Son apprentissage démarre au Brummell – l’ancêtre du Printemps. Étudiant, il y fait quelques extras avant d’être embauché. Le jeune homme vend aux dandys et autres « minets » des costumes Saint Laurent, Dior et Dormeuil. Ça lui plaît. Il atterrit ensuite chez Durfor, qui deviendra Liste Rouge, un spécialiste de la chemise surmesure qui connut ses heures de gloire dans les années 90 avec un showroom place Vendôme. Pendant vingt ans, Daniel accompagnera le développement de cette maison, faisant patiemment ses armes.
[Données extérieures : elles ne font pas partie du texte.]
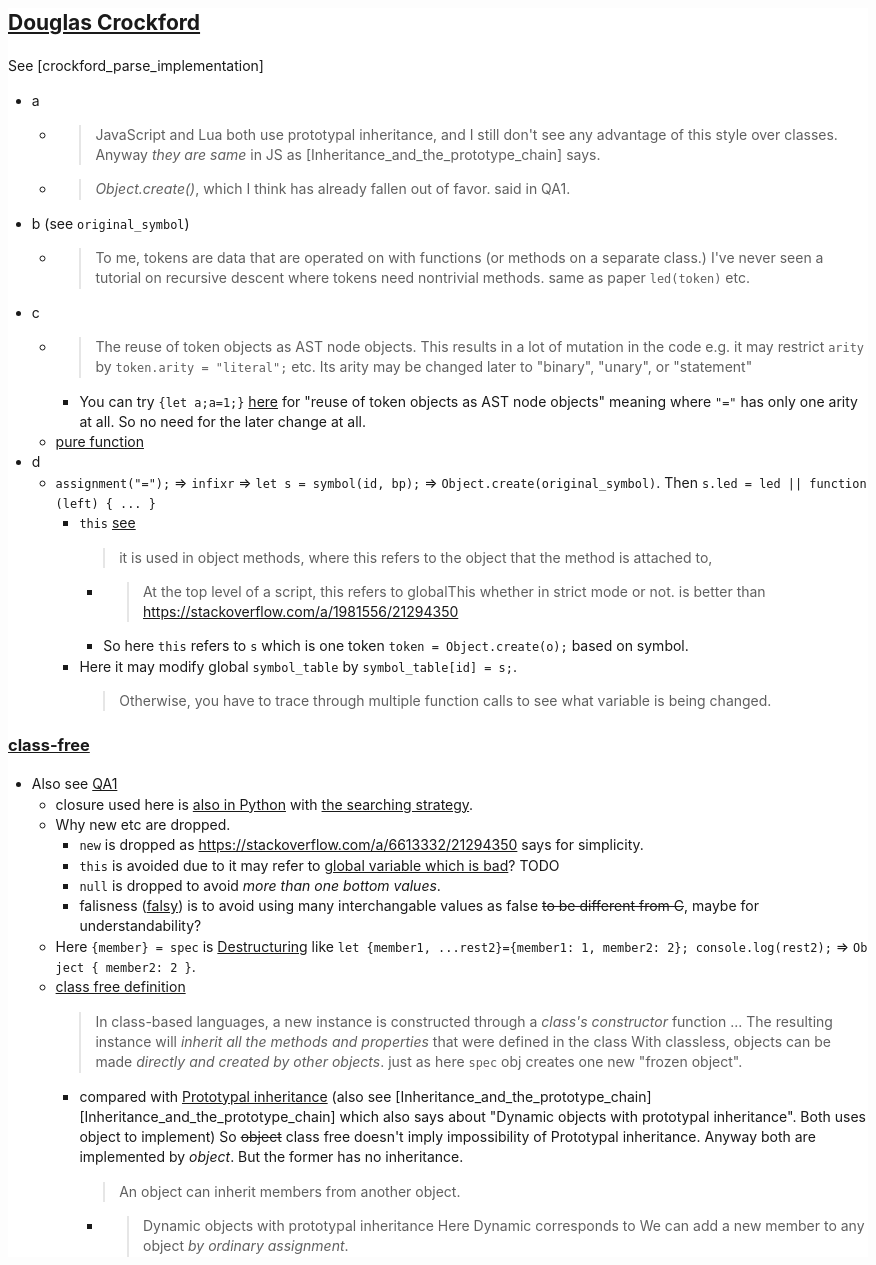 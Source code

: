 ## [Douglas Crockford](https://crockford.com/javascript/tdop/tdop.html)
See [crockford_parse_implementation]
- a
  - > JavaScript and Lua both use prototypal inheritance, and I still don't see any advantage of this style over classes.
    Anyway *they are same* in JS as [Inheritance_and_the_prototype_chain] says.
  - > *Object.create()*, which I think has already fallen out of favor.
    said in QA1.
- b (see `original_symbol`)
  - > To me, tokens are data that are operated on with functions (or methods on a separate class.)
    > I've never seen a tutorial on recursive descent where tokens need nontrivial methods.
    same as paper `led(token)` etc.
- c
  - > The reuse of token objects as AST node objects. This results in a lot of mutation in the code
    e.g. it may restrict `arity` by `token.arity = "literal";` etc.
    > Its arity may be changed later to "binary", "unary", or "statement"
    - You can try `{let a;a=1;}` [here](https://crockford.com/javascript/tdop/index.html) for "reuse of token objects as AST node objects" meaning where `"="` has only one arity at all. So no need for the later change at all.
  - [pure function](https://en.wikipedia.org/wiki/Pure_function)
- d
  - `assignment("=");` => `infixr` => `let s = symbol(id, bp);` => `Object.create(original_symbol)`.
    Then `s.led = led || function (left) { ... }`
    - `this` [see](https://developer.mozilla.org/en-US/docs/Web/JavaScript/Reference/Operators/this)
      > it is used in object methods, where this refers to the object that the method is attached to,
      - > At the top level of a script, this refers to globalThis whether in strict mode or not.
        is better than https://stackoverflow.com/a/1981556/21294350
      - So here `this` refers to `s` which is one token `token = Object.create(o);` based on symbol.
    - Here it may modify global `symbol_table` by `symbol_table[id] = s;`.
      > Otherwise, you have to trace through multiple function calls to see what variable is being changed.
### [class-free](https://depth-first.com/articles/2019/03/04/class-free-object-oriented-programming/)
- Also see [QA1](https://stackoverflow.com/a/27595904/21294350)
  - closure used here is [also in Python](https://stackoverflow.com/a/61831327/21294350) with [the searching strategy](https://stackoverflow.com/a/292502/21294350).
  - Why new etc are dropped.
    - `new` is dropped as https://stackoverflow.com/a/6613332/21294350 says for simplicity.
    - `this` is avoided due to it may refer to [global variable which is bad](https://security.stackexchange.com/questions/216421/global-variables-and-information-security#comment439249_216421)? TODO
    - `null` is dropped to avoid *more than one bottom values*.
    - falisness ([falsy](https://developer.mozilla.org/en-US/docs/Glossary/Falsy)) is to avoid using many interchangable values as false ~~to be different from C~~, maybe for  understandability?
  - Here `{member} = spec` is [Destructuring](https://developer.mozilla.org/en-US/docs/Web/JavaScript/Reference/Operators/Destructuring) like `let {member1, ...rest2}={member1: 1, member2: 2}; console.log(rest2);` => `Object { member2: 2 }`.
  - [class free definition](https://rosettacode.org/wiki/Classless-objects)
    > In class-based languages, a new instance is constructed through a *class's constructor* function ... The resulting instance will *inherit all the methods and properties* that were defined in the class
    > With classless, objects can be made *directly and created by other objects*.
    just as here `spec` obj creates one new "frozen object".
    - compared with [Prototypal inheritance](https://javascript.info/prototype-inheritance) (also see [Inheritance_and_the_prototype_chain][Inheritance_and_the_prototype_chain] which also says about "Dynamic objects with prototypal inheritance". Both uses object to implement)
      So ~~object~~ class free doesn't imply impossibility of Prototypal inheritance. Anyway both are implemented by *object*. But the former has no inheritance.
      > An object can inherit members from another object.
      - > Dynamic objects with prototypal inheritance
        Here Dynamic corresponds to
        > We can add a new member to any object *by ordinary assignment*.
En 2015, il lance sa propre aventure et s’installe rue du Cirque. Chez lui, il y a deux façons de concevoir les chemises. La première est mécanisée avec la création d’un patronage informatisé (340 €), la seconde est artisanale avec une intervention manuelle plus poussée (600€). Quel que soit le procédé, il y a toujours une attention scrupuleuse aux détails (nombre de points au centimètre, raccord des rayures, qualité des nacres, etc.).

Curieux, l’homme ne pouvait se contenter que de la chemise stricto sensu. Il propose également la « guayabera », cette liquette d’Amérique du Sud si chère à Hemingway, mais aussi réinterprète la veste de travail, la saharienne ou encore la surchemise. « Des pièces pour être élégant sans être apprêté. » Son offre s’est aussi élargie au costume (en demi-mesure), au pull torsadé en cachemire made in Italy, aux accessoires (écharpes, ceintures, boutons de manchette, etc.) et même aux chemises femme, notamment grâce à sa collaboration avec la designeuse new-yorkaise Michelle Boor. Mais qu’on ne s’y trompe pas. Daniel n’est pas styliste. « Je ne suis pas là pour donner des leçons de mode. J’accompagne, je conseille en fonction de la personne et de son environnement. » Il essaie aussi de perpétrer et de faire évoluer les savoir-faire, et particulièrement les savoir-faire français puisque toutes ses chemises sont conçues dans l’Hexagone. Une fierté. Et ce n’est pas le coq majestueux, emblème de la maison, qui trône au milieu de son salon, qui dira le contraire.